PERMANENT RESIDENT VS. U.S. CITIZEN: WHAT’S THE DIFFERENCE?

The terms “permanent resident” and “U.S. citizen” are often confused with one another.  Although both confer rights to live legally in the United States, they mean very different things. So, what is the difference between “permanent resident” and “U.S. citizen”?

Lawful Permanent Resident

A lawful permanent resident is an individual who has been granted the right to live in the U.S. indefinitely. Permanent residents are given a photo ID card known as a “green card” – a proof of their lawful status in the country. This status will allow them to reside and work anywhere in the U.S. However, permanent residents continue to remain the citizen of another country. Thus, every time you travel outside the U.S., you must carry both the passport of that country and your green card to re-enter the U.S. If you spend more than 6 months outside the U.S, you will have an uphill battle convincing them when re-entering into the country, and the immigration authorities will presume that you have abandoned your lawful status.

However, there are several limitations on law permanent residents. You do not have any rights to vote in U.S. elections. Another important limitation is that you are subject to the grounds of deportability if you are found to be a criminal.

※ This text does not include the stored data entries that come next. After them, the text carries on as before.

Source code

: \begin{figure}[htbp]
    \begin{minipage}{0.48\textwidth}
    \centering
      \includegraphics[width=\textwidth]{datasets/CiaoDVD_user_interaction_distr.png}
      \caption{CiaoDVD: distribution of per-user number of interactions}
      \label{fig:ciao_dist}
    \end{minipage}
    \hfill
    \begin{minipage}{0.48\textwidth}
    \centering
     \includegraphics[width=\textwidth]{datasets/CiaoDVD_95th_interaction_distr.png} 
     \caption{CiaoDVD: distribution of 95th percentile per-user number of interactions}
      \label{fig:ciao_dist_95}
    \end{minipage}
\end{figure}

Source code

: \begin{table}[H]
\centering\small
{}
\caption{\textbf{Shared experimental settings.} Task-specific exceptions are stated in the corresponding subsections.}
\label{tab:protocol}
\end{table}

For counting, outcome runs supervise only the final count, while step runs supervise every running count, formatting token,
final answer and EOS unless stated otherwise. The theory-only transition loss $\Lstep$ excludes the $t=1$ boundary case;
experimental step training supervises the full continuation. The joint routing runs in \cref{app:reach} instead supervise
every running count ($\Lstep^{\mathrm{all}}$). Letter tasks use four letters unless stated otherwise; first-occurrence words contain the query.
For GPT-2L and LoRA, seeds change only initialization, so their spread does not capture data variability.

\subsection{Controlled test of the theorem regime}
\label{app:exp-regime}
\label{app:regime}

After a certain length of time – five years in most cases – permanent residents who have shown good moral character and can speak, read, and write English and pass an exam on U.S. history and government can apply for U.S. naturalization citizenship.

U.S. Citizen

A U.S. citizen is eligible to receive a U.S. passport issued by the U.S. State Department. U.S. citizens are visa-free from more than 160 countries. Also, they can leave and re-enter the country at any time without requiring a re-entry permit. There are no restrictions on the number of days you can remain outside the U.S.

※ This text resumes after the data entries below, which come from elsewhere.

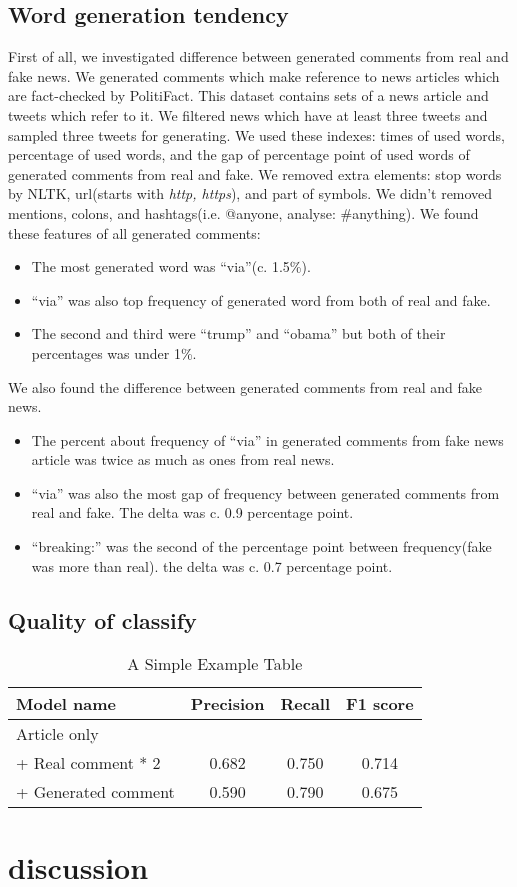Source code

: \documentclass[conference]{IEEEtran}
\begin{document}
\subsection{Word generation tendency}
First of all, we investigated difference between generated comments from real and fake news.
We generated comments which make reference to news articles which are fact-checked by PolitiFact.
This dataset contains sets of a news article and tweets which refer to it.
We filtered news which have at least three tweets and sampled three tweets for generating.
We used these indexes: times of used words, percentage of used words, and the gap of percentage point of used words of generated comments from real and fake.
We removed extra elements: stop words by NLTK, url(starts with \textit{http, https}), and part of symbols.
We didn't removed mentions, colons, and hashtags(i.e. @anyone, analyse: \#anything).
We found these features of all generated comments:
\begin{itemize}[]
    \item The most generated word was ``via''(c. 1.5\%).  
    \item ``via'' was also top frequency of generated word from both of real and fake. 
    \item The second and third were ``trump'' and ``obama'' but both of their percentages was under 1\%.
\end{itemize}
We also found the difference between generated comments from real and fake news.
\begin{itemize}[]
    \item The percent about frequency of ``via'' in generated comments from fake news article was twice as much as ones from real news.
    \item ``via'' was also the most gap of frequency between generated comments from real and fake.  The delta was c. 0.9 percentage point.
    \item ``breaking:'' was the second of the percentage point between frequency(fake was more than real). the delta was c. 0.7 percentage point.
\end{itemize}
\subsection{Quality of classify}

\begin{table}[!t]
    \renewcommand{\arraystretch}{1.3}
    \caption{A Simple Example Table}
    \label{classify_results}
    \centering
    \begin{tabular}{lccc}
    \hline 
    Model name                                     & Precision & Recall & F1 score \\ \hline
    Article only                                   &           &        &          \\
     + Real comment * 2                     & 0.682     & 0.750  & 0.714    \\
     + Generated comment & 0.590     & 0.790  & 0.675    \\ \hline
    \end{tabular}
    \end{table}
\section{discussion}



\end{document}
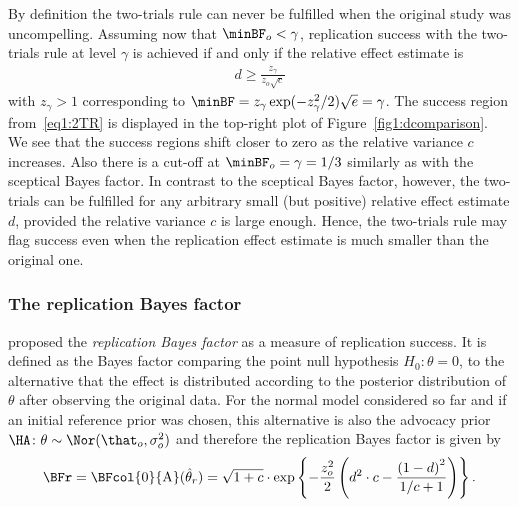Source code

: By definition the two-trials rule can never be fulfilled when the original study
was uncompelling. Assuming now that $\minBF_{o} < \gamma$, replication success
with the two-trials rule at level $\gamma$ is achieved if and only if the
relative effect estimate is
\begin{align}
  \label{eq1:2TR}
  d \geq \frac{z_{\gamma}}{z_{o} \sqrt{c}}
\end{align}
with $z_{\gamma} > 1$ corresponding to
$\minBF = z_{\gamma}\exp(-z_{\gamma}^{2}/2)\sqrt{e} = \gamma$. The success
region from~\eqref{eq1:2TR} is displayed in the top-right plot of
Figure~\ref{fig1:dcomparison}. We see that the success regions shift closer to
zero as the relative variance $c$ increases. Also there is a cut-off at
$\minBF_{o} = \gamma = 1/3$ similarly as with the sceptical Bayes factor. In
contrast to the sceptical Bayes factor, however, the two-trials can be fulfilled
for any arbitrary small (but positive) relative effect estimate $d$, provided
the relative variance $c$ is large enough. Hence, the two-trials rule may flag
success even when the replication effect estimate is much smaller than the
original one.

\subsubsection{The replication Bayes factor}
\citet{Verhagen2014} proposed the \emph{replication Bayes factor} as a measure
of replication success. It is defined as the Bayes factor comparing the point
null hypothesis $H_0 \colon \theta = 0$, to the alternative that the effect is
distributed according to the posterior distribution of $\theta$ after observing
the original data. For the normal model considered so far and if an initial
reference prior was chosen, this alternative is also the advocacy prior
$\HA \colon \theta \sim \Nor(\that_o, \sigma^2_o)$ and therefore the replication
Bayes factor is given by
\begin{align}
  \label{eq1:BFrep}
  \BFr
  = \BFcol{\mathrm{0}}{\mathrm{A}}(\hat{\theta}_r)
  = \sqrt{1 + c} \cdot
  \exp\left\{-\frac{z_o^2}{2} \left(d^2 \cdot c -
  \frac{\left(1 - d\right)^2}{1/c + 1} \right)\right\}.
\end{align}

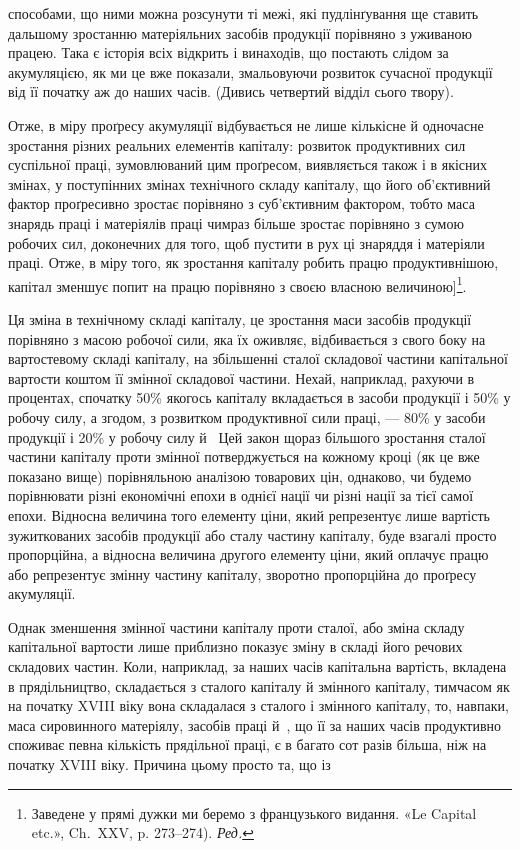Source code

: \parcont{}  %
способами, що ними можна розсунути ті межі, які пудлінґування
ще ставить дальшому зростанню матеріяльних засобів продукції
порівняно з уживаною працею. Така є історія всіх відкрить
і винаходів, що постають слідом за акумуляцією, як ми це
вже показали, змальовуючи розвиток сучасної продукції від її
початку аж до наших часів. (Дивись четвертий відділ сього
твору).

\disablefootnotebreak{}
Отже, в міру проґресу акумуляції відбувається не лише
кількісне й одночасне зростання різних реальних елементів
капіталу: розвиток продуктивних сил суспільної праці, зумовлюваний
цим проґресом, виявляється також і в якісних змінах,
у поступінних змінах технічного складу капіталу, що його об’єктивний
фактор проґресивно зростає порівняно з суб’єктивним
фактором, тобто маса знарядь праці і матеріялів праці чимраз
більше зростає порівняно з сумою робочих сил, доконечних для
того, щоб пустити в рух ці знаряддя і матеріяли праці. Отже,
в міру того, як зростання капіталу робить працю продуктивнішою,
капітал зменшує попит на працю порівняно з своєю власною
величиною]\footnote*{
Заведене у прямі дужки ми беремо з французького видання.
«Le Capital etc.», Ch.~XXV, p. 273--274). \emph{Ред.}
}.
\enablefootnotebreak{}

Ця зміна в технічному складі капіталу, це зростання маси
засобів продукції порівняно з масою робочої сили, яка їх оживляє,
відбивається з свого боку на вартостевому складі капіталу, на
збільшенні сталої складової частини капітальної вартости коштом
її змінної складової частини. Нехай, наприклад, рахуючи
в процентах, спочатку 50\% якогось капіталу вкладається в засоби
продукції і 50\% у робочу силу, а згодом, з розвитком продуктивної
сили праці, — 80\% у засоби продукції і 20\% у робочу силу
й~ Цей закон щораз більшого зростання сталої частини капіталу
проти змінної потверджується на кожному кроці (як це вже
показано вище) порівняльною аналізою товарових цін, однаково,
чи будемо порівнювати різні економічні епохи в однієї нації
чи різні нації за тієї самої епохи. Відносна величина того елементу
ціни, який репрезентує лише вартість зужиткованих засобів
продукції або сталу частину капіталу, буде взагалі просто
пропорційна, а відносна величина другого елементу ціни, який
оплачує працю або репрезентує змінну частину капіталу, зворотно
пропорційна до проґресу акумуляції.

Однак зменшення змінної частини капіталу проти сталої,
або зміна складу капітальної вартости лише приблизно показує
зміну в складі його речових складових частин. Коли, наприклад,
за наших часів капітальна вартість, вкладена в прядільництво,
складається з  сталого капіталу й  змінного капіталу,
тимчасом як на початку XVIII віку вона складалася з  сталого
і  змінного капіталу, то, навпаки, маса сировинного матеріялу,
засобів праці й~, що її за наших часів продуктивно споживає
певна кількість прядільної праці, є в багато сот разів більша,
ніж на початку XVIII віку. Причина цьому просто та, що із
\parbreak{}  %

U.S. citizens can vote in U.S. federal and local elections, hold certain government jobs, and serve on juries. In addition, many federal and state government grants, scholarships and benefits are available only to U.S. citizens.

As a U.S. citizen, you can petition for a number of your relatives to immigrate, for example: your spouse, unmarried children under the age of 21, and parents. Besides, U.S. citizens cannot be deported from the U.S. – unless, that is, they committed fraud in order to obtain their green card or citizenship.